You've probably heard us said in past earnings that in parallel to our growth efforts, our success is heavily dependent on the continued improvement of the fundamentals, think of it as sort of the foundational rails that company operates on, and I believe we made real progress in that category in 2020.

Slide four gives a bit of recognition from a few of our industry analysts, who have also see that our hard work is really paying off here. In my remarks today, as always, I'll review the high level financials as well as the sales and operational performance in 2020. As a follow-up to previous earnings conversations, I'll also quickly touch on a new key performance indicator which will replace what we previously reported as renewal rate. The new metric will represent the net annual recurring revenue impact from the previous 12 months of sales and retention activities. I'll also discuss what we set out to do in 2020, the results from those efforts and what we intend to get done in 2021.

Now let's turn to slide five to get started. 2020 turned out to be a strong year, both revenue and adjusted EBITDA came in higher than our pre-COVID expectations and in line with the outlook that we gave on our Q3 call back in November. 2020 revenue was $4.16 billion and adjusted EBITDA was $480 million, equating to a margin of 11.5% for the year.

Now I'll note that Q4 was a particularly strong quarter. We achieved revenue of just over $1 billion and an adjusted EBITDA margin of 12.6%. Looking at the 2020 results, excluding the impact of COVID, revenue would have declined 4.1% in 2020 and Q4 revenue would have declined just 0.5% compared to 2019. And as you may recall a year ago, the revenue decline was expected to be much larger. What we've seen in the marketplace is that the global business services market has experienced a lot of activity over the last few quarters.

Clients are shifting work to global providers, especially those who've been able to deliver in a secure and remote environment. We're certainly taking advantage of that in our sales efforts. Peaking at sales, we ended the year at $1.9 billion in TCV signings, well above our initial target of $1.6 billion for the year.
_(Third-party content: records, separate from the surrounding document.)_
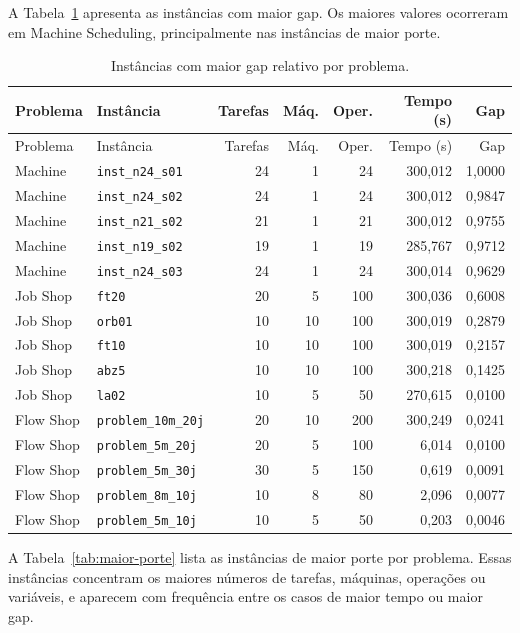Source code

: \documentclass[12pt,a4paper]{article}
\begin{document}
A Tabela~\ref{tab:maior-gap} apresenta as instâncias com maior gap. Os maiores
valores ocorreram em Machine Scheduling, principalmente nas instâncias de maior
porte.

\begin{longtable}{llrrrrr}
\caption{Instâncias com maior gap relativo por problema.}
\label{tab:maior-gap}\\
\toprule
Problema & Instância & Tarefas & Máq. & Oper. & Tempo (s) & Gap \\
\midrule
\endfirsthead
\toprule
Problema & Instância & Tarefas & Máq. & Oper. & Tempo (s) & Gap \\
\midrule
\endhead
Machine & \texttt{inst\_n24\_s01} & 24 & 1 & 24 & 300,012 & 1,0000 \\
Machine & \texttt{inst\_n24\_s02} & 24 & 1 & 24 & 300,012 & 0,9847 \\
Machine & \texttt{inst\_n21\_s02} & 21 & 1 & 21 & 300,012 & 0,9755 \\
Machine & \texttt{inst\_n19\_s02} & 19 & 1 & 19 & 285,767 & 0,9712 \\
Machine & \texttt{inst\_n24\_s03} & 24 & 1 & 24 & 300,014 & 0,9629 \\
Job Shop & \texttt{ft20} & 20 & 5 & 100 & 300,036 & 0,6008 \\
Job Shop & \texttt{orb01} & 10 & 10 & 100 & 300,019 & 0,2879 \\
Job Shop & \texttt{ft10} & 10 & 10 & 100 & 300,019 & 0,2157 \\
Job Shop & \texttt{abz5} & 10 & 10 & 100 & 300,218 & 0,1425 \\
Job Shop & \texttt{la02} & 10 & 5 & 50 & 270,615 & 0,0100 \\
Flow Shop & \texttt{problem\_10m\_20j} & 20 & 10 & 200 & 300,249 & 0,0241 \\
Flow Shop & \texttt{problem\_5m\_20j} & 20 & 5 & 100 & 6,014 & 0,0100 \\
Flow Shop & \texttt{problem\_5m\_30j} & 30 & 5 & 150 & 0,619 & 0,0091 \\
Flow Shop & \texttt{problem\_8m\_10j} & 10 & 8 & 80 & 2,096 & 0,0077 \\
Flow Shop & \texttt{problem\_5m\_10j} & 10 & 5 & 50 & 0,203 & 0,0046 \\
\bottomrule
\end{longtable}

A Tabela~\ref{tab:maior-porte} lista as instâncias de maior porte por problema.
Essas instâncias concentram os maiores números de tarefas, máquinas, operações
ou variáveis, e aparecem com frequência entre os casos de maior tempo ou maior
gap.
\end{document}
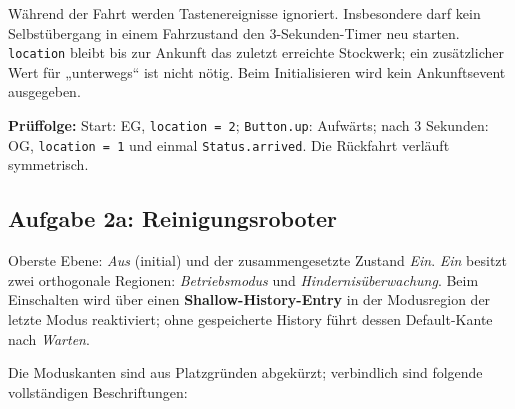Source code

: Während der Fahrt werden Tastenereignisse ignoriert. Insbesondere darf kein Selbstübergang in einem Fahrzustand den 3-Sekunden-Timer neu starten. \texttt{location} bleibt bis zur Ankunft das zuletzt erreichte Stockwerk; ein zusätzlicher Wert für „unterwegs“ ist nicht nötig. Beim Initialisieren wird kein Ankunftsevent ausgegeben.

\textbf{Prüffolge:} Start: EG, \texttt{location = 2}; \texttt{Button.up}: Aufwärts; nach 3 Sekunden: OG, \texttt{location = 1} und einmal \texttt{Status.arrived}. Die Rückfahrt verläuft symmetrisch.
\newpage
\subsection*{Aufgabe 2a: Reinigungsroboter}
Oberste Ebene: \textit{Aus} (initial) und der zusammengesetzte Zustand \textit{Ein}. \textit{Ein} besitzt zwei orthogonale Regionen: \textit{Betriebsmodus} und \textit{Hindernisüberwachung}. Beim Einschalten wird über einen \textbf{Shallow-History-Entry} in der Modusregion der letzte Modus reaktiviert; ohne gespeicherte History führt dessen Default-Kante nach \textit{Warten}.
\begin{center}
\end{center}
Die Moduskanten sind aus Platzgründen abgekürzt; verbindlich sind folgende vollständigen Beschriftungen:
Now let's turn to slide six to discuss that growth and that retention in more detail. Q4 new business TCV signings were $519 million and the $1.9 billion in full year signings, I just mentioned, represents an increase of 94% compared to full year 2019. 2020 ARR signings were $353 million, an increase of 26% compared to 2019. And regarding the new business mix, we had a healthy variation in signings this year, with progress made in all of our segments.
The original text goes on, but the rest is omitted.